第6話 ギャルのクラスメイト
家に帰ろうとしたところで、「あっ、違う」ということに気づく。
そう、もう俺の家は実家ではなく白たんとの家が俺の家なのだ。
流石に習慣として身についたものはなかなか取れそうにないなーと思いながら帰宅するが、そういえば夜ご飯とかどうしようかなと考える。
いままでであれば自動的に出てきたのだが、ここではそうはいかない。
基本的に養ってもらっている俺からすれば、せめて家のことはやろうと考えて、ひとまず買い物に出かけることにした。
正直、心のどこかではまるで炊事遠足気分で少し楽しみながらスーパーに向かっていた。
うーん、初心者でもできる料理ってなんだ?と思い、【料理 初心者 簡単 美味しい】とかいう適当ワードをぶっ込んで検索をかける。
なるほど?テリヤキチキンね...。
一見難しそうに見えるが...簡単なのか?と思いながらとりあえず具材を買い集める。
鶏もも300g、片栗粉に料理酒...醤油とかみりんとか...家にあるのかな?
まぁ、一応買っておくか。
あとはサラダ油か。
そうして、携帯を見ながら買い物をしていると、「あっれー?オタッキーじゃん!」と声をかけられる。
そこにいたのは同じクラスのギャルである『
「...どうも」
いや、仲良さそうに話しかけてきたが、正直話をするのはほとんどこれが初めてなことであった。
というか、初対面にオタッキーはかなり失礼では?
「何してんのー?もしかして料理とかする系?似合わな〜w」と、手を叩いて笑う。
なんだろう、顔面を叩いてやりたい。
ギャルは苦手なのだ。
距離感がわからないし、誰にでも同じように接するようで、そこには彼女たちの明確な線引きが存在するようで...。
ということで、その場を離れようと「それじゃあ」というと、「ちょいちょーい!」と後ろから抱きつかれる。
「なっ!?//」
「なーんで居なくなろうとするわけ?一緒に買い物手伝ってよー」と言われる。
逃げようとするも軟弱、貧弱、病弱の3弱揃いの俺は抵抗することもできずそのまま腕を掴まれて、無理やり買い物を手伝わされるのだった.
「今日はねー、うちカレーなんよ!」
「...そうなんだ」
「オタッキーはカレー好き?」
「...まぁ、人並み程度には」
「へー。
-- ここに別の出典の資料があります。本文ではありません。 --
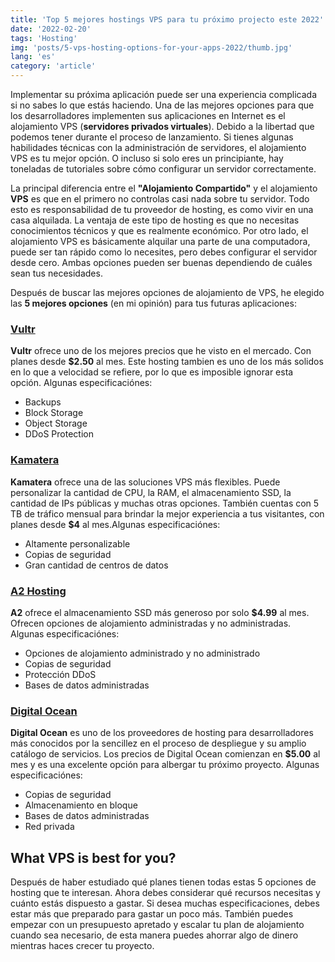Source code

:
 ```yaml
---
title: 'Top 5 mejores hostings VPS para tu próximo projecto este 2022'
date: '2022-02-20'
tags: 'Hosting'
img: 'posts/5-vps-hosting-options-for-your-apps-2022/thumb.jpg'
lang: 'es'
category: 'article'
---
```


Implementar su próxima aplicación puede ser una experiencia complicada si no sabes lo que estás haciendo. Una de las mejores opciones para que los desarrolladores implementen sus aplicaciones en Internet es el alojamiento VPS (**servidores privados virtuales**). Debido a la libertad que podemos tener durante el proceso de lanzamiento. Si tienes algunas habilidades técnicas con la administración de servidores, el alojamiento VPS es tu mejor opción. O incluso si solo eres un principiante, hay toneladas de tutoriales sobre cómo configurar un servidor correctamente.  

La principal diferencia entre el **"Alojamiento Compartido"** y el alojamiento **VPS** es que en el primero no controlas casi nada sobre tu servidor. Todo esto es responsabilidad de tu proveedor de hosting, es como vivir en una casa alquilada. La ventaja de este tipo de hosting es que no necesitas conocimientos técnicos y que es realmente económico. Por otro lado, el alojamiento VPS es básicamente alquilar una parte de una computadora, puede ser tan rápido como lo necesites, pero debes configurar el servidor desde cero. Ambas opciones pueden ser buenas dependiendo de cuáles sean tus necesidades.

Después de buscar las mejores opciones de alojamiento de VPS, he elegido las **5 mejores opciones** (en mi opinión) para tus futuras aplicaciones:

### [Vultr](https://www.vultr.com/products/cloud-compute/)
**Vultr** ofrece uno de los mejores precios que he visto en el mercado. Con planes desde **$2.50** al mes. Este hosting tambien es uno de los más solidos en lo que a velocidad se refiere, por lo que es imposible ignorar esta opción.
Algunas especificaciónes: 
- Backups
- Block Storage
- Object Storage
- DDoS Protection

### [Kamatera](https://www.kamatera.com/express/compute/)
**Kamatera** ofrece una de las soluciones VPS más flexibles. Puede personalizar la cantidad de CPU, la RAM, el almacenamiento SSD, la cantidad de IPs públicas y muchas otras opciones. También cuentas con 5 TB de tráfico mensual para brindar la mejor experiencia a tus visitantes, con planes desde **$4** al mes.Algunas especificaciónes:
- Altamente personalizable
- Copias de seguridad
- Gran cantidad de centros de datos

### [A2 Hosting](https://www.a2hosting.com/vps-hosting)
**A2** ofrece el almacenamiento SSD más generoso por solo **$4.99** al mes. Ofrecen opciones de alojamiento administradas y no administradas.
Algunas especificaciónes:
- Opciones de alojamiento administrado y no administrado
- Copias de seguridad
- Protección DDoS
- Bases de datos administradas

### [Digital Ocean](https://www.digitalocean.com/products/droplets)
**Digital Ocean** es uno de los proveedores de hosting para desarrolladores más conocidos por la sencillez en el proceso de despliegue y su amplio catálogo de servicios. Los precios de Digital Ocean comienzan en **$5.00** al mes y es una excelente opción para albergar tu próximo proyecto.
Algunas especificaciónes:
- Copias de seguridad
- Almacenamiento en bloque
- Bases de datos administradas
- Red privada

## What VPS is best for you?
Después de haber estudiado qué planes tienen todas estas 5 opciones de hosting que te interesan. Ahora debes considerar qué recursos necesitas y cuánto estás dispuesto a gastar. Si desea muchas especificaciones, debes estar más que preparado para gastar un poco más. También puedes empezar con un presupuesto apretado y escalar tu plan de alojamiento cuando sea necesario, de esta manera puedes ahorrar algo de dinero mientras haces crecer tu proyecto.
ウケるw」
ツボが浅すぎるのでは?と思いながら仕方なく彼女の買い物を手伝ったのだが...。
「ねぇ、量おかしくないですか?」と、大量に買い込む彼女に苦言を呈す。
「うち大家族だかんねー」
「...そうですか」
そんなやり取りを終え、彼女の代わりにものすごい量の荷物を持って家まで送る。
なぜこうなった?と思いながらも仕方なくついていく。
そうして、古めかしい一軒家に到着すると、「ありがとうね!」と荷物を受け取り軽やかな足取りで帰っていくのだった。
家について「ただいまー」というと、ご立腹と言った感じで頬を膨らませる彼女がそこにいた。
「ど、どうしたの?」
「どうしたのじゃないよ!どこ行ってたの!連絡しても返ってこないし!」と、ガン詰めされる。
「ば、晩御飯の準備を...」
「ふーん??...って!服から女の匂いがする!どういうこと!?何!?誰!?」
「いや、お、同じクラスの人にたまたま会って...」
「むー!!怪しい!怪しい!!」
「怪しくない、怪しくない...」と、何とか説明するもなかなか納得してくれない白たんであった。